The partnership model challenge and the delegation gap

The partnership structure in law firms creates unique leadership challenges compared to traditional corporate hierarchies. Most leadership research focuses on C-suite models with clear reporting lines to boards, but partnerships can be inherently more complex where everyone is meant to have a voice and find consensus.

“In private sector partnerships we're trying to operate a democracy, but irrespective, there’s often still a hierarchy hiding within it.”

Regardless of whether decisions are made by consensus or from the top down, some leaders struggle with delegation because they can often complete work faster and better than junior staff. But failing to delegate prevents growth for both parties.

"Lawyers in leadership roles are leading people who are now doing the job they used to do. A lot of the time they can do it better and quicker. But if they don't start delegating, they are not helping that individual grow," Andrea says.

She observed a consistent pattern in 360-degree feedback that reveals a gap between senior lawyers' assumptions and junior staff desires. "Without fail, despite assumptions the [junior] team member is overloaded, they will be asking their leader to delegate more."

Managing accelerated change

The pace of change in legal services continues to accelerate, driven by technology, artificial intelligence and shifting client expectations. She recently heard a speaker compare AI's introduction to the Industrial Revolution in terms of workplace impact.

"The pace of change that we are facing is massive and it's getting incrementally faster. We haven't really got our head around the type of change that we are then going to have to lead," she says.

Law firms need clear change management strategies. "How are you going to do change? Do you understand what a great change process looks like? Do you understand how change impacts people or how to get their buy in? Or are you just expecting people to come with you, and are then surprised when they don't?"

But she also cautioned that technological change is a people process, not a technological one. Leaders often focus on explaining why change is positive without addressing concerns. Change-averse team members need reassurance about their concerns and what will remain stable before they can engage with what's changing.
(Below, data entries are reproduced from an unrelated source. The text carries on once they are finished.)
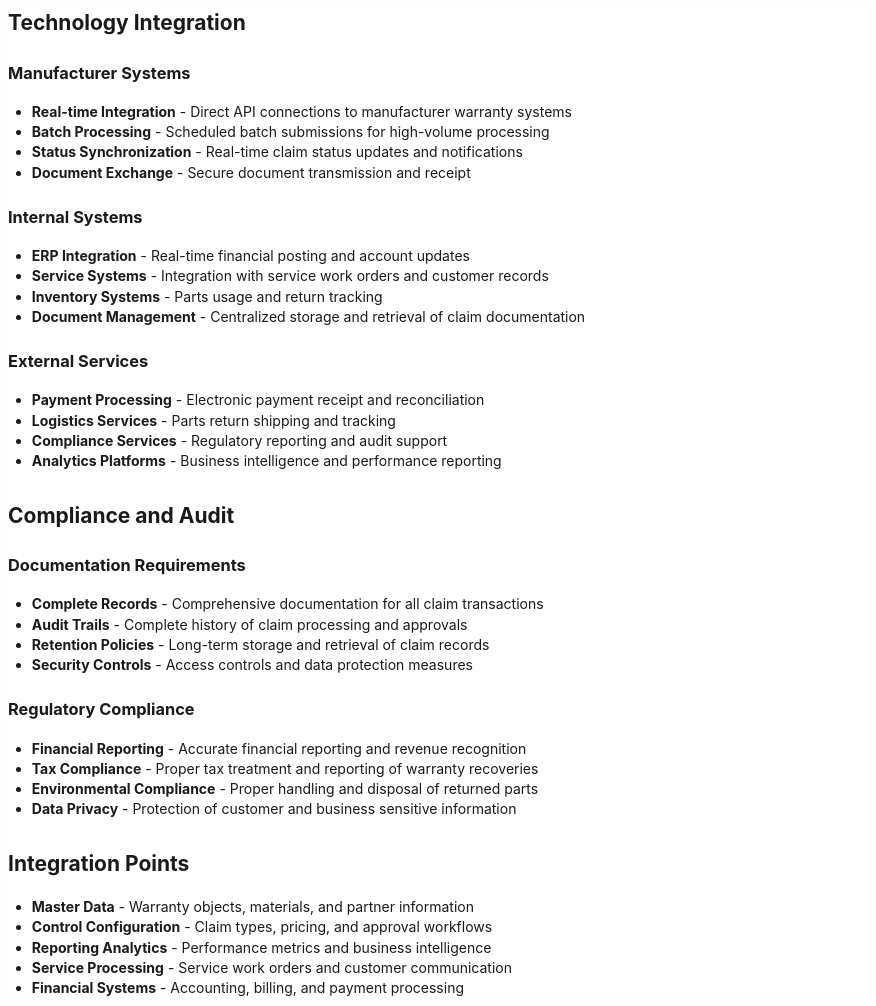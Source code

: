## Technology Integration

### Manufacturer Systems
- **Real-time Integration** - Direct API connections to manufacturer warranty systems
- **Batch Processing** - Scheduled batch submissions for high-volume processing
- **Status Synchronization** - Real-time claim status updates and notifications
- **Document Exchange** - Secure document transmission and receipt

### Internal Systems
- **ERP Integration** - Real-time financial posting and account updates
- **Service Systems** - Integration with service work orders and customer records
- **Inventory Systems** - Parts usage and return tracking
- **Document Management** - Centralized storage and retrieval of claim documentation

### External Services
- **Payment Processing** - Electronic payment receipt and reconciliation
- **Logistics Services** - Parts return shipping and tracking
- **Compliance Services** - Regulatory reporting and audit support
- **Analytics Platforms** - Business intelligence and performance reporting

## Compliance and Audit

### Documentation Requirements
- **Complete Records** - Comprehensive documentation for all claim transactions
- **Audit Trails** - Complete history of claim processing and approvals
- **Retention Policies** - Long-term storage and retrieval of claim records
- **Security Controls** - Access controls and data protection measures

### Regulatory Compliance
- **Financial Reporting** - Accurate financial reporting and revenue recognition
- **Tax Compliance** - Proper tax treatment and reporting of warranty recoveries
- **Environmental Compliance** - Proper handling and disposal of returned parts
- **Data Privacy** - Protection of customer and business sensitive information

## Integration Points
- **Master Data** - Warranty objects, materials, and partner information
- **Control Configuration** - Claim types, pricing, and approval workflows
- **Reporting Analytics** - Performance metrics and business intelligence
- **Service Processing** - Service work orders and customer communication
- **Financial Systems** - Accounting, billing, and payment processing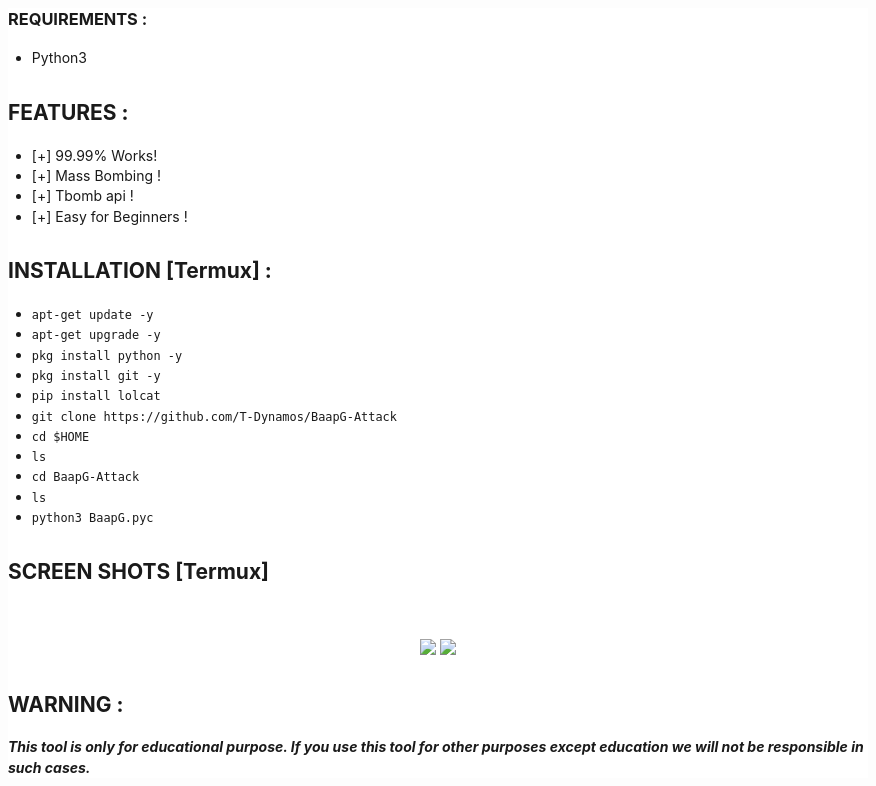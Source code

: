 ### REQUIREMENTS :
* Python3

## FEATURES :
* [+] 99.99% Works!
* [+] Mass Bombing !
* [+] Tbomb api !
* [+] Easy for Beginners !

## INSTALLATION [Termux] :

* `apt-get update -y`
* `apt-get upgrade -y`
* `pkg install python -y`
* `pkg install git -y`
* `pip install lolcat`
* `git clone https://github.com/T-Dynamos/BaapG-Attack`
* `cd $HOME`
* `ls`
* `cd BaapG-Attack`
* `ls`
* `python3 BaapG.pyc`


## SCREEN SHOTS [Termux]

<br>
<p align="center">
<img width="50%" src="https://github.com/T-Dynamos/T-Dynamos/raw/main/bin/Screenshot_2021-10-01-13-03-59-944_com.termux.jpg"/>
<img width="50%" src="https://github.com/T-Dynamos/T-Dynamos/raw/main/bin/Screenshot_2021-10-01-13-19-08-100_com.termux.jpg"/>
</p>


## WARNING : 
***This tool is only for educational purpose. If you use this tool for other purposes except education we will not be responsible in such cases.***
The challenges facing law firms don't have simple solutions. But firms that invest in leadership development, establish clear team norms, learn to handle conflict productively, and manage change strategically will outperform those that don't. The skills that made someone an excellent lawyer won't automatically make them an excellent leader.

Just as Steve Jobs discovered during his time outside Apple, recognising that gap represents the first step toward closing it.